After writing those posts, and seeing Melvin's work on YSH, I realized we need to write more code in YSH, as opposed to typed Python. It's less verbose, and it's a good test of the language.

That is, I hope there will be a small part of YSH that's stable, and a larger part can grow for years. Examples:

This layering also applies to builtin proc as well as func: We should be able to write both a test framework describe and a flag parser argparse in YSH itself. You can see examples in Sketches of YSH Features.

OSH and YSH Have More Distinct Data Structures

Another point of clarity is the runtime relationship between OSH and YSH: their data types are now more distinct.

This is mostly so we can continue to increase bash compatibility ("conceding to reality"), without messing up the semantics of YSH.

(Aside: We've long understood the relationship at parse time: YSH is largely a mutually recursive expression sublanguage weaved into shell. Though Aidan found some good bugs here while implementing the YSH case statement, so it may change a bit.)


Here's some technical detail on the core data types.
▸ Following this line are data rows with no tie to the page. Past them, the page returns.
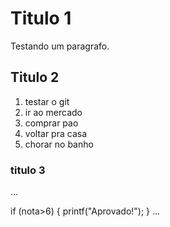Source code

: # Titulo 1

Testando um paragrafo.

## Titulo 2

1. testar o git
2. ir ao mercado
3. comprar pao
4. voltar pra casa
5. chorar no banho

### titulo 3

...

if (nota>6) {
	printf("Aprovado!");
}
...
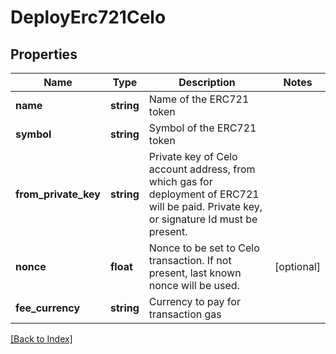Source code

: # DeployErc721Celo

## Properties

Name | Type | Description | Notes
------------ | ------------- | ------------- | -------------
**name** | **string** | Name of the ERC721 token |
**symbol** | **string** | Symbol of the ERC721 token |
**from_private_key** | **string** | Private key of Celo account address, from which gas for deployment of ERC721 will be paid. Private key, or signature Id must be present. |
**nonce** | **float** | Nonce to be set to Celo transaction. If not present, last known nonce will be used. | [optional]
**fee_currency** | **string** | Currency to pay for transaction gas |

[[Back to Index]](../index.md)
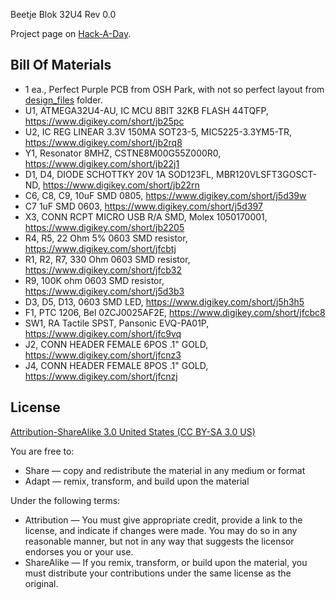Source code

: Beetje Blok 32U4 Rev 0.0

Project page on [Hack-A-Day](https://hackaday.io/project/160638-beetja-bloks).


Bill Of Materials
----------------
  
- 1 ea., Perfect Purple PCB from OSH Park, with not so perfect layout from [design_files](design_files/) folder.
- U1, ATMEGA32U4-AU, IC MCU 8BIT 32KB FLASH 44TQFP, https://www.digikey.com/short/jb25pc
- U2, IC REG LINEAR 3.3V 150MA SOT23-5, MIC5225-3.3YM5-TR, https://www.digikey.com/short/jb2rq8
- Y1, Resonator 8MHZ, CSTNE8M00G55Z000R0, https://www.digikey.com/short/jb22j1
- D1, D4, DIODE SCHOTTKY 20V 1A SOD123FL, MBR120VLSFT3GOSCT-ND, https://www.digikey.com/short/jb22rn 
- C6, C8, C9, 10uF SMD 0805, https://www.digikey.com/short/j5d39w 
- C7 1uF SMD 0603, https://www.digikey.com/short/j5d397
- X3, CONN RCPT MICRO USB R/A SMD, Molex 1050170001, https://www.digikey.com/short/jb2205
- R4, R5, 22 Ohm 5% 0603 SMD resistor, https://www.digikey.com/short/jfcbtj
- R1, R2, R7, 330 Ohm 0603 SMD resistor, https://www.digikey.com/short/jfcb32
- R9, 100K ohm 0603 SMD resistor, https://www.digikey.com/short/j5d3b3
- D3, D5, D13, 0603 SMD LED, https://www.digikey.com/short/j5h3h5
- F1, PTC 1206, Bel 0ZCJ0025AF2E, https://www.digikey.com/short/jfcbc8
- SW1, RA Tactile SPST, Pansonic EVQ-PA01P, https://www.digikey.com/short/jfc9vq
- J2, CONN HEADER FEMALE 6POS .1" GOLD, https://www.digikey.com/short/jfcnz3
- J4, CONN HEADER FEMALE 8POS .1" GOLD, https://www.digikey.com/short/jfcnzj

License
----------------
[Attribution-ShareAlike 3.0 United States (CC BY-SA 3.0 US)](https://creativecommons.org/licenses/by-sa/3.0/us/)

You are free to:

- Share — copy and redistribute the material in any medium or format
- Adapt — remix, transform, and build upon the material

Under the following terms:

- Attribution — You must give appropriate credit, provide a link to the license, and indicate if changes were made. You may do so in any reasonable manner, but not in any way that suggests the licensor endorses you or your use.
- ShareAlike — If you remix, transform, or build upon the material, you must distribute your contributions under the same license as the original.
Building on Melvin's work, I statically-typed and translated the YSH expression evaluator for this release. It had previously relied on PyObject*, i.e. the "metacircular hack".

It now uses a central value_t type, expressed with algebraic data types in Zephyr ASDL. For example, this is what POSIX shell looks like:

value = Undef       # for ${x:-default} etc.
      | Str(str s)  # Everything is a string

This is what bash looks like:

        ...
      | Str(str s)
      | BashArray(List[str] strs)
        # quirk: a bash array is more like Dict[int, str] !
      | BashAssoc(Dict[str, str] d)
      ...

This is what YSH looks like:

        ...
      | Null  # e.g. for JSON
      | Int(int i)
      | Float(float f)
      | List(List[value] items)
      | Dict(Dict[str, value] d)
      ...
      # omitted: Eggex, Func, Proc, etc.

The main change is that I thought we would unify sequences and maps:

But again, I don't want future OSH quirks to affect YSH. Practically speaking, what this means is that OSH and YSH have mostly separate types and operations. You use YSH operations with YSH types:

$ var mylist = ['README', 'foo.py']  # value.List

$ echo @mylist  # YSH splice works
README foo.py

$ echo "${mylist[@]}"  # bash splice doesn't apply
  echo "${mylist[@]}"
        ^~
[ interactive ]:15: fatal: Invalid type value.List: ...
... Can't substitute into word

You also use OSH operations with OSH types. This shouldn't be a big deal because the most common Str type is shared and thus seamlessly interoperable.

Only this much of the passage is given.